Thomas was one. In the 2023 off season he said he’d found form after being drunk 12 nights out of 14. “For sure, the tolerance is lower at the start, but I feel like I have a good drinking condition now.”
Not for the first time, I feel at a genuine advantage for not paying any attention whatsoever to coverage of sportsmen outside of actual sporting events.
Its fascinating because mccullum was captain under hesson when ryder was disciplined quite a bit.
As always, if they were winning we wouldn’t care, and they are, except they’re winning somewhere nobody cares about, so because we don’t care we care about the drinking
Had forgotten that. Interesting bit of back story to throw into the mix.
The important question re H. Brook is what led to his irresponsible batting in the Ashes when he really could have made a big difference. If England had won the Ashes, he could have turned up pissed to 10 Downing Street and no questions asked.
Probably his average of 70 from batting irresponsibly up till then and Australia being a good team, no? Brook did a few responsible innings and wasn’t spectacular in those. He simply hasn’t developed his game yet to face the conditions that were in front of him. Joe root also didn’t get across Australian tours until this summer. If he is a great batter, brook will work it out eventually. Or he might not, like plenty of good but not great bats
Two words: Vaibhav Sooryavanshi.
Try saying that towards the end of a night on the lash with Harry Brooks.
Entirely possible we’d manage it while striving to say something else.
What’s the official editorial position re the T20 World Cup? I hadn’t even realised it started today.
Your question is ALMOST a request, Sam. No wonder you’ve had the silent treatment from KC. Here’s my take on it so far.
All three matches yesterday allowed the minnows to shine briefly before, ultimately, fizzling out. The tournament has been designed thus. There is real jeopardy for the top teams in that one loss to one of the better minnows is quite likely to lead to elimination. Pakistan only just dodged that bullet yesterday.
Group D is the group of death because it contains three highly decent teams: South Africa, New Zealand & Afghanistan, only two of which can qualify.
England’s Group C match this morning against Nepal should be a walk in the park for England, except that the first match of a tournament rarely is a walk in the park and note my comment about real jeopardy above. Let’s just hope that the England management have kept the batsmen in the guard room and heaved the pace attack by the leg in a runnin’ bowline, ahead of today’s match.
It’s a fun event.
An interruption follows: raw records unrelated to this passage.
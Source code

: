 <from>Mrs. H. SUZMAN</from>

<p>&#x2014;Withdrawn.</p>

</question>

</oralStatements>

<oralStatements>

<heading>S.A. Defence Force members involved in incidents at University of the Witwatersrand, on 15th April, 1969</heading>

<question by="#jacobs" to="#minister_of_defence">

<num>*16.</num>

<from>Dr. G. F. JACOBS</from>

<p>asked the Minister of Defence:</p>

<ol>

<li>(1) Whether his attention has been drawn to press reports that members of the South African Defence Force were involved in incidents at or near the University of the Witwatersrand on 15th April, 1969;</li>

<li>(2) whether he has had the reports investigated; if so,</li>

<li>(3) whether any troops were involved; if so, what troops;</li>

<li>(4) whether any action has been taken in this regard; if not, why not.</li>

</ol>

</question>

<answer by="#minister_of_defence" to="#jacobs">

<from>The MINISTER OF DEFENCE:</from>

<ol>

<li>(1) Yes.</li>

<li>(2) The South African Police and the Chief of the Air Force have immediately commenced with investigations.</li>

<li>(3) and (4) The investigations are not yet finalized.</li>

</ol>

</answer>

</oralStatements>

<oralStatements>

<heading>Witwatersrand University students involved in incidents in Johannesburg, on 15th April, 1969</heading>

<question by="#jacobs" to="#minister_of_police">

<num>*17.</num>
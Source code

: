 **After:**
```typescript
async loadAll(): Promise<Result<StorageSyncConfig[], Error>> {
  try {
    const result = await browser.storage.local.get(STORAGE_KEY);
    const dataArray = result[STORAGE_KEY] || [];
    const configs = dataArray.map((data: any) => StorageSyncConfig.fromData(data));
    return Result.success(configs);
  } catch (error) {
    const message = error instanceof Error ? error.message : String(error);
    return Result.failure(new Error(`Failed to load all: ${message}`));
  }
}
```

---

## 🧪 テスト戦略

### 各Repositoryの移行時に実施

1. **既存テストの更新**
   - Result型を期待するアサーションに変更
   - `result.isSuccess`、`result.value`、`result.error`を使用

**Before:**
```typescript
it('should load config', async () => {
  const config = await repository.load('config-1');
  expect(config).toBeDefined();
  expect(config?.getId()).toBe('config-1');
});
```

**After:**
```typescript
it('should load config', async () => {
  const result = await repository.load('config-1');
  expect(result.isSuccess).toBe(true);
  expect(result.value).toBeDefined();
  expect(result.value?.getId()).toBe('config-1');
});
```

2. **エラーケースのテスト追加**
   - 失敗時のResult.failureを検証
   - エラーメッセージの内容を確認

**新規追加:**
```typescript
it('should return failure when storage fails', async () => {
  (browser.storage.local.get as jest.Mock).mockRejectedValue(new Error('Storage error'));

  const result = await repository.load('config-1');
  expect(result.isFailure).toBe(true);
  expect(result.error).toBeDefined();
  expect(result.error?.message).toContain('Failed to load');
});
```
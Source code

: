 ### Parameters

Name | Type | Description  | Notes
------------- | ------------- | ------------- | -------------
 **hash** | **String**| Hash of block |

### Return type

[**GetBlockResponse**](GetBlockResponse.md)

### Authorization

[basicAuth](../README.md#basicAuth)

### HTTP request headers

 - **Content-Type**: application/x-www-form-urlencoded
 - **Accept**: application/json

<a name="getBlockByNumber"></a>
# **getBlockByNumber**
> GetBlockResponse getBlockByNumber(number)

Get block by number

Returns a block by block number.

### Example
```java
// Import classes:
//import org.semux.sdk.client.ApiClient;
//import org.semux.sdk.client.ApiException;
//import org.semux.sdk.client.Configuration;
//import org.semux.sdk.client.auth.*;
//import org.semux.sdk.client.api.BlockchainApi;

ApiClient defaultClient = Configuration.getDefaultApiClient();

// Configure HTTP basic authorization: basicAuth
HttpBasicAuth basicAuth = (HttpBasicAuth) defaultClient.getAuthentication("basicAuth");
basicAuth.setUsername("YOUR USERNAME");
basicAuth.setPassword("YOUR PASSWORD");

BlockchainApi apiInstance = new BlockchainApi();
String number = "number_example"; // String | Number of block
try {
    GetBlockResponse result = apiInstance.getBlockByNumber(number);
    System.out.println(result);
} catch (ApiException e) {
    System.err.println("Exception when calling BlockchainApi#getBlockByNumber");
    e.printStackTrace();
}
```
We’ll be covering it. Not sure how beyond the piece we’ve got lined up for the start of next week.
Fun, yes. But so far a little disappointing in the matters of infeasible body shapes and quirky names from the associate nations.
Flipping heck, Nepal
Ah – Netherlands v Namibia. A good few puntastic names on the team sheets. Loftie-Eaton has just lofted one for six as I type.
A few familiar names too. Associate nations’ cricket teams can seem a little like T20 franchises these days. That factor intrigues me more than bothers me.
But I do sense that the progress made by Nepal, for example, is a more grass roots thing than the progress in some of the other nations being represented in this T20 World Cup. Whatever. Bring it on.